In a huge victory for privacy and the rule of law, a federal appeals court today reinstated our landmark lawsuit challenging the FISA Amendments Act (FAA), a statute that gives the executive branch virtually unchecked power to collect Americans’ international e-mails and telephone calls.
The ACLU filed the lawsuit on behalf of a broad coalition of attorneys and human rights, labor, legal and media organizations whose work requires them to engage in sensitive and sometimes privileged telephone and e-mail communications with colleagues, clients, journalistic sources, witnesses, experts, foreign government officials and victims of human rights abuses located outside the United States.
A federal district court dismissed the case in August 2009, ruling that the plaintiffs did not have the right to challenge the new surveillance law because they could not prove that their own communications had been monitored under it.
But with the support of law professors, the NYC Bar Association, the Reporters’ Committee for Freedom of the Press and many others, we appealed that decision to the Second Circuit Court of Appeals.
Today, the appeals court reversed the lower court decision, finding that the plaintiffs have standing to challenge the law even though they cannot show to a certainty that the government is acquiring their communications. According to today’s ruling, “the FAA has put the plaintiffs in a lose-lose situation: either they can continue to communicate sensitive information electronically and bear a substantial risk of being monitored under a statute they allege to be unconstitutional, or they can incur financial and professional costs to avoid being monitored. Either way, the FAA directly affects them.”
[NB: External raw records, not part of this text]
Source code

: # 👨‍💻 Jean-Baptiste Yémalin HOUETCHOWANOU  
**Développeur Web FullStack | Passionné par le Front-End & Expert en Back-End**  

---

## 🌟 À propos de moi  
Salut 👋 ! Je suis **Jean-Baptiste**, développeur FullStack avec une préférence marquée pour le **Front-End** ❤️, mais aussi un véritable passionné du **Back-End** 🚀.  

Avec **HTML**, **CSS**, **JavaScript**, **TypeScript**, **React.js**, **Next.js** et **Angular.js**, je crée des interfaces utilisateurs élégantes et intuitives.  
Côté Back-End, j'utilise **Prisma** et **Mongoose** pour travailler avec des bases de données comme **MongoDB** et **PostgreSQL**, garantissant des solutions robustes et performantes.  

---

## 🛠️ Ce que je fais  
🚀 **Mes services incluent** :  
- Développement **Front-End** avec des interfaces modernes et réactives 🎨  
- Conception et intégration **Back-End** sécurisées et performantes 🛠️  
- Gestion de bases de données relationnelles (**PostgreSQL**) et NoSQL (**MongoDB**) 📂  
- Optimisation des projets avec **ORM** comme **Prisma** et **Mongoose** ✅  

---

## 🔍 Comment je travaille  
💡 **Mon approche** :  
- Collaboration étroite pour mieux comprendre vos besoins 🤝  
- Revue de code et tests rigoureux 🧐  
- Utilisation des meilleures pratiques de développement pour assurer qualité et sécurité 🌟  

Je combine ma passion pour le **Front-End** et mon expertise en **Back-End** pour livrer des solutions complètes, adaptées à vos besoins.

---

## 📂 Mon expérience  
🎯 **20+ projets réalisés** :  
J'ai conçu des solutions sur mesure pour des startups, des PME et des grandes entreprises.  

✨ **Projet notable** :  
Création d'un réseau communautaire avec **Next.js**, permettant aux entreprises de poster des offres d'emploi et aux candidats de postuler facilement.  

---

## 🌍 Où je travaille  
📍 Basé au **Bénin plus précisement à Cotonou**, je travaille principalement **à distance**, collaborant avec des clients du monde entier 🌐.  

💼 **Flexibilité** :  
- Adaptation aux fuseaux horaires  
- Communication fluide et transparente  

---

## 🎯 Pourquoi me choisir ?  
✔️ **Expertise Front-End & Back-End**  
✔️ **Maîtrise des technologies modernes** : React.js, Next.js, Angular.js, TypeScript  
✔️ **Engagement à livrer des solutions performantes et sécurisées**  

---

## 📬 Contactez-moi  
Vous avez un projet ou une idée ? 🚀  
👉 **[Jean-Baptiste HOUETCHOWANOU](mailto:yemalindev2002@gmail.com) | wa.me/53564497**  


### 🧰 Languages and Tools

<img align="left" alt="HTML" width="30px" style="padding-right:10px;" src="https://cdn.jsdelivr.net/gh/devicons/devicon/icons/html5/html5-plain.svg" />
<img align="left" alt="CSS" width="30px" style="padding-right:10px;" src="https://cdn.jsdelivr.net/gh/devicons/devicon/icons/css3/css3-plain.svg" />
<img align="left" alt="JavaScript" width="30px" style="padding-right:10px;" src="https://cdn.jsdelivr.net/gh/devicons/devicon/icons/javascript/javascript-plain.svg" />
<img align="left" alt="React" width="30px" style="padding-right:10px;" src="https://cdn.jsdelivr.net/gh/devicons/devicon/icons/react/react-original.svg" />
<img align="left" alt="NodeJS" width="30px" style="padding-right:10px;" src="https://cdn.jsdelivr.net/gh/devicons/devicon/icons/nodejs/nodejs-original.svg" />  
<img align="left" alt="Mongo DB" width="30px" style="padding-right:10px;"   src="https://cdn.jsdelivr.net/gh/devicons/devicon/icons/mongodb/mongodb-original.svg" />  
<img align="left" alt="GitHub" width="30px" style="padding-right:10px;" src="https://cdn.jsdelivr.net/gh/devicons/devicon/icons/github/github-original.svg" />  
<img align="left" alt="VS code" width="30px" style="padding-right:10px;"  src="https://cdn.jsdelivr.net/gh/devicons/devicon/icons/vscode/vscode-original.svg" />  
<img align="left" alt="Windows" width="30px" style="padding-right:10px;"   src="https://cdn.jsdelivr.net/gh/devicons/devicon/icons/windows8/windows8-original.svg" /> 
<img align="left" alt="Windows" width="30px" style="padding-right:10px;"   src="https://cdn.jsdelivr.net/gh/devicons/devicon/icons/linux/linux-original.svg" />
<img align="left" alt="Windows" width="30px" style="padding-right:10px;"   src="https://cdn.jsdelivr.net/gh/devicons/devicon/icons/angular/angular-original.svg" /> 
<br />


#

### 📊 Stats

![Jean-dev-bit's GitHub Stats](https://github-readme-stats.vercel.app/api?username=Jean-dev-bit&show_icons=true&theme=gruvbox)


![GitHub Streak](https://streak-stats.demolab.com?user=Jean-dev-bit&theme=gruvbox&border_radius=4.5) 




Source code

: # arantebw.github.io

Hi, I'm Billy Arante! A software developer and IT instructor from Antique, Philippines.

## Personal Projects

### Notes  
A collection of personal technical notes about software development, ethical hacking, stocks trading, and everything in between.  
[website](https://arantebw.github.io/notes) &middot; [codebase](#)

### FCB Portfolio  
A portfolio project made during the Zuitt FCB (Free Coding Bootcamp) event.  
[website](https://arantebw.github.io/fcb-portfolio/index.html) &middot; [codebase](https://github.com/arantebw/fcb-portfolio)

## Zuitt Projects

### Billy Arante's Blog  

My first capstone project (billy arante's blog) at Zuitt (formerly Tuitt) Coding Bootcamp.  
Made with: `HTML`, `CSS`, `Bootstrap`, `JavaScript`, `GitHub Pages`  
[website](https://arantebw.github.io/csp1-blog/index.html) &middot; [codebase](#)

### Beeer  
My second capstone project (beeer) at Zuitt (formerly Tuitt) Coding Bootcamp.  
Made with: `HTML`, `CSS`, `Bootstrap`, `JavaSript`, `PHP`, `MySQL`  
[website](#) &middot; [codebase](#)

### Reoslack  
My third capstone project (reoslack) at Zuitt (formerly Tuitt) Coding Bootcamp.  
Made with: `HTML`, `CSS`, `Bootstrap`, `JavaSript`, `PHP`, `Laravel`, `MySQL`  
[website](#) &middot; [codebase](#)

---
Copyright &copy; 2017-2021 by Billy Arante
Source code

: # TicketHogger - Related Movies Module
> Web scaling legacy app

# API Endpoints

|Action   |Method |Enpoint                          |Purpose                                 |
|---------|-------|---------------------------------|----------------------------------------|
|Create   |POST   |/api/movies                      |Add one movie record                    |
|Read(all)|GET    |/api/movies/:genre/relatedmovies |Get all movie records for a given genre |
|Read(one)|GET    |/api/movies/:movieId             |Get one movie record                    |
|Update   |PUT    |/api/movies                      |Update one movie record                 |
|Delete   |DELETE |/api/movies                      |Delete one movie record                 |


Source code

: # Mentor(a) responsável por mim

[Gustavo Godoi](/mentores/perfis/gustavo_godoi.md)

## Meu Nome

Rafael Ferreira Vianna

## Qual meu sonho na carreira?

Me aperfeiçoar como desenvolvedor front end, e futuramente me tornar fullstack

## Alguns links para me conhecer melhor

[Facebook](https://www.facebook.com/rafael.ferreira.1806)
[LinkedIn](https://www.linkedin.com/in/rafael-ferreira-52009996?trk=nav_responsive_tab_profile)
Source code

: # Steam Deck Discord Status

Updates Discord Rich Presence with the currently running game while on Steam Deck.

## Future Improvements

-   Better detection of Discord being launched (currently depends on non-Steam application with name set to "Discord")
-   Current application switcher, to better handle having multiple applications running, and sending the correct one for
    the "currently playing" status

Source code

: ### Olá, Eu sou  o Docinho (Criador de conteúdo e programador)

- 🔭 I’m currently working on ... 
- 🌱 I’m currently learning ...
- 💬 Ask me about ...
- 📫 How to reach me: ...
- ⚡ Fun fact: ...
In a statement today, ACLU Deputy Legal Director Jameel Jaffer said:
The government’s surveillance practices should not be immune from judicial review, and this decision ensures that they won’t be. The law we’ve challenged permits the government to conduct dragnet surveillance of Americans’ international communications, and it has none of the safeguards that the Constitution requires. Now that the appeals court has recognized that our clients have the right to challenge the law, we look forward to pressing that challenge in the trial court.